Ao contrário do Código de Família - para o qual o Governo implementou um amplo debate em todo o país, nos bairros, locais de trabalho e instituições estudantis -, a única participação dos cidadãos no Código Penal foram os constantes protestos nas redes sociais, principalmente por parte dos jovens. Algo muito importante está a acontecer: se o Governo perder o referendo sobre o Código de Família, estaremos a assistir à sua primeira derrota nas urnas, mas o Código Penal serve - entre outras coisas - para reprimir os mesmos protestos que poderiam acontecer face a qualquer um dos dois resultados. A implementação do novo Código de Família é uma vitória para os direitos civis e o Código Penal é um cerceamento dos direitos civis.
Voltando ao facto de que qualquer ofensa a um funcionário público é criminalizada, é necessário recordar algo: na maioria dos países abundam as caricaturas do presidente. No entanto, alguns desenhos que tentaram humanizar o presidente cubano publicados numa revista da União dos Jovens Comunistas foram objeto de controvérsia em Cuba. Curiosamente, meses mais tarde, o diretor deste órgão de comunicação social foi demitido e nunca mais ocupou um cargo administrativo.
E em que medida essas mudanças no Código Penal podem aumentar as restrições à atividade política e aos meios de comunicação independentes?
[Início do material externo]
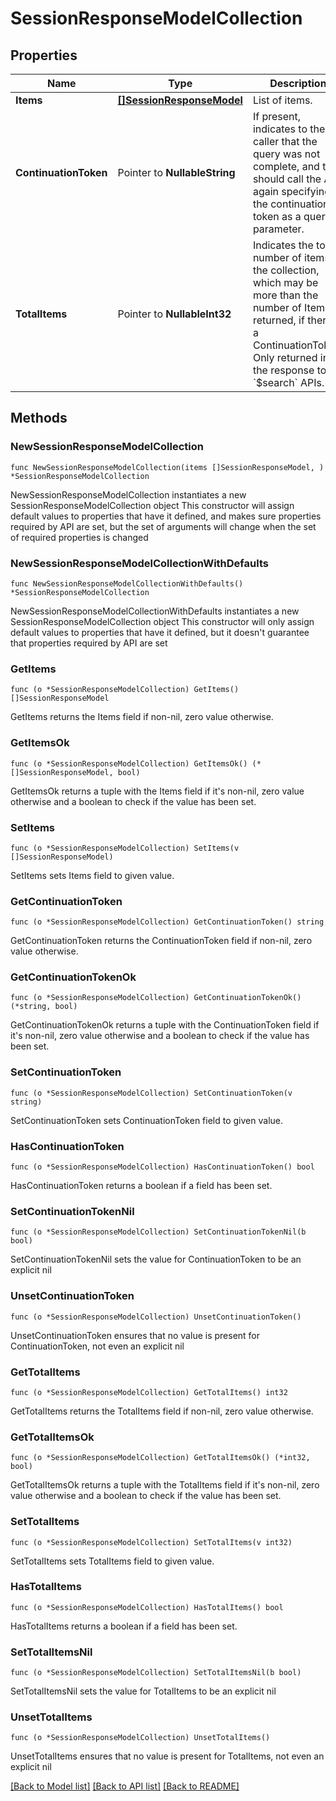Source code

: # SessionResponseModelCollection

## Properties

Name | Type | Description | Notes
------------ | ------------- | ------------- | -------------
**Items** | [**[]SessionResponseModel**](SessionResponseModel.md) | List of items. | 
**ContinuationToken** | Pointer to **NullableString** | If present, indicates to the caller that the query was not complete, and they should call the API again specifying the continuation token as a query parameter. | [optional] 
**TotalItems** | Pointer to **NullableInt32** | Indicates the total number of items in the collection, which may be more than the number of Items returned, if there is a ContinuationToken.  Only returned in the response to &#x60;$search&#x60; APIs. | [optional] 

## Methods

### NewSessionResponseModelCollection

`func NewSessionResponseModelCollection(items []SessionResponseModel, ) *SessionResponseModelCollection`

NewSessionResponseModelCollection instantiates a new SessionResponseModelCollection object
This constructor will assign default values to properties that have it defined,
and makes sure properties required by API are set, but the set of arguments
will change when the set of required properties is changed

### NewSessionResponseModelCollectionWithDefaults

`func NewSessionResponseModelCollectionWithDefaults() *SessionResponseModelCollection`

NewSessionResponseModelCollectionWithDefaults instantiates a new SessionResponseModelCollection object
This constructor will only assign default values to properties that have it defined,
but it doesn't guarantee that properties required by API are set

### GetItems

`func (o *SessionResponseModelCollection) GetItems() []SessionResponseModel`

GetItems returns the Items field if non-nil, zero value otherwise.

### GetItemsOk

`func (o *SessionResponseModelCollection) GetItemsOk() (*[]SessionResponseModel, bool)`

GetItemsOk returns a tuple with the Items field if it's non-nil, zero value otherwise
and a boolean to check if the value has been set.

### SetItems

`func (o *SessionResponseModelCollection) SetItems(v []SessionResponseModel)`

SetItems sets Items field to given value.


### GetContinuationToken

`func (o *SessionResponseModelCollection) GetContinuationToken() string`

GetContinuationToken returns the ContinuationToken field if non-nil, zero value otherwise.

### GetContinuationTokenOk

`func (o *SessionResponseModelCollection) GetContinuationTokenOk() (*string, bool)`

GetContinuationTokenOk returns a tuple with the ContinuationToken field if it's non-nil, zero value otherwise
and a boolean to check if the value has been set.

### SetContinuationToken

`func (o *SessionResponseModelCollection) SetContinuationToken(v string)`

SetContinuationToken sets ContinuationToken field to given value.

### HasContinuationToken

`func (o *SessionResponseModelCollection) HasContinuationToken() bool`

HasContinuationToken returns a boolean if a field has been set.

### SetContinuationTokenNil

`func (o *SessionResponseModelCollection) SetContinuationTokenNil(b bool)`

 SetContinuationTokenNil sets the value for ContinuationToken to be an explicit nil

### UnsetContinuationToken
`func (o *SessionResponseModelCollection) UnsetContinuationToken()`

UnsetContinuationToken ensures that no value is present for ContinuationToken, not even an explicit nil
### GetTotalItems

`func (o *SessionResponseModelCollection) GetTotalItems() int32`

GetTotalItems returns the TotalItems field if non-nil, zero value otherwise.

### GetTotalItemsOk

`func (o *SessionResponseModelCollection) GetTotalItemsOk() (*int32, bool)`

GetTotalItemsOk returns a tuple with the TotalItems field if it's non-nil, zero value otherwise
and a boolean to check if the value has been set.

### SetTotalItems

`func (o *SessionResponseModelCollection) SetTotalItems(v int32)`

SetTotalItems sets TotalItems field to given value.

### HasTotalItems

`func (o *SessionResponseModelCollection) HasTotalItems() bool`

HasTotalItems returns a boolean if a field has been set.

### SetTotalItemsNil

`func (o *SessionResponseModelCollection) SetTotalItemsNil(b bool)`

 SetTotalItemsNil sets the value for TotalItems to be an explicit nil

### UnsetTotalItems
`func (o *SessionResponseModelCollection) UnsetTotalItems()`

UnsetTotalItems ensures that no value is present for TotalItems, not even an explicit nil

[[Back to Model list]](../README.md#documentation-for-models) [[Back to API list]](../README.md#documentation-for-api-endpoints) [[Back to README]](../README.md)


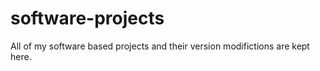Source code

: # software-projects

All of my software based projects and their version modifictions are kept here.
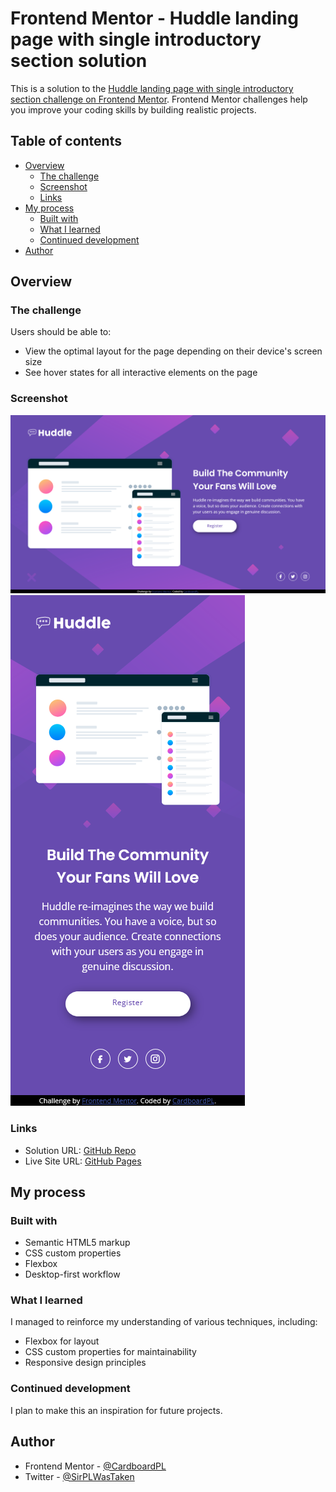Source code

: # Frontend Mentor - Huddle landing page with single introductory section solution

This is a solution to the [Huddle landing page with single introductory section challenge on Frontend Mentor](https://www.frontendmentor.io/challenges/huddle-landing-page-with-a-single-introductory-section-B_2Wvxgi0). Frontend Mentor challenges help you improve your coding skills by building realistic projects. 

## Table of contents

- [Overview](#overview)
  - [The challenge](#the-challenge)
  - [Screenshot](#screenshot)
  - [Links](#links)
- [My process](#my-process)
  - [Built with](#built-with)
  - [What I learned](#what-i-learned)
  - [Continued development](#continued-development)
- [Author](#author)

## Overview

### The challenge

Users should be able to:

- View the optimal layout for the page depending on their device's screen size
- See hover states for all interactive elements on the page

### Screenshot

![](./screenshots/desktop-preview.png)
![](./screenshots/mobile-preview.png)

### Links

- Solution URL: [GitHub Repo](https://github.com/CardboardPL/Frontend-Mentor-Huddle-landing-page-with-a-single-introductory-section)
- Live Site URL: [GitHub Pages](https://cardboardpl.github.io/Frontend-Mentor-Huddle-landing-page-with-a-single-introductory-section/)

## My process

### Built with

- Semantic HTML5 markup
- CSS custom properties
- Flexbox
- Desktop-first workflow

### What I learned

I managed to reinforce my understanding of various techniques, including:
- Flexbox for layout
- CSS custom properties for maintainability
- Responsive design principles

### Continued development

I plan to make this an inspiration for future projects.

## Author

- Frontend Mentor - [@CardboardPL](https://www.frontendmentor.io/profile/CardboardPL)
- Twitter - [@SirPLWasTaken](https://www.twitter.com/SirPLWasTaken)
Em vez de nos questionarmos sobre qual será o destino dos meios de comunicação não oficiais após a implementação do novo Código Penal, é urgente preocuparmo-nos com o destino daqueles que neles trabalham. Hoje em dia, ser jornalista a trabalhar num meio de comunicação social privado é receber ataques políticos constantes da propaganda oficial e, nos piores casos, ser preso pelo facto de exercer o seu trabalho. Se ao mesmo tempo este jornalista - ou simplesmente um colaborador de um dado órgão de comunicação privado - for um funcionário do Estado, ele ou ela está exposto a sanções administrativas que podem incluir despedimento. Ao mesmo tempo, é quase impossível ser membro do Partido Comunista e escrever para alguns destes meios de comunicação privados, mesmo que sejam artigos de uma perspetiva marxista e para um meio de comunicação de esquerda, como o Tremenda Nota.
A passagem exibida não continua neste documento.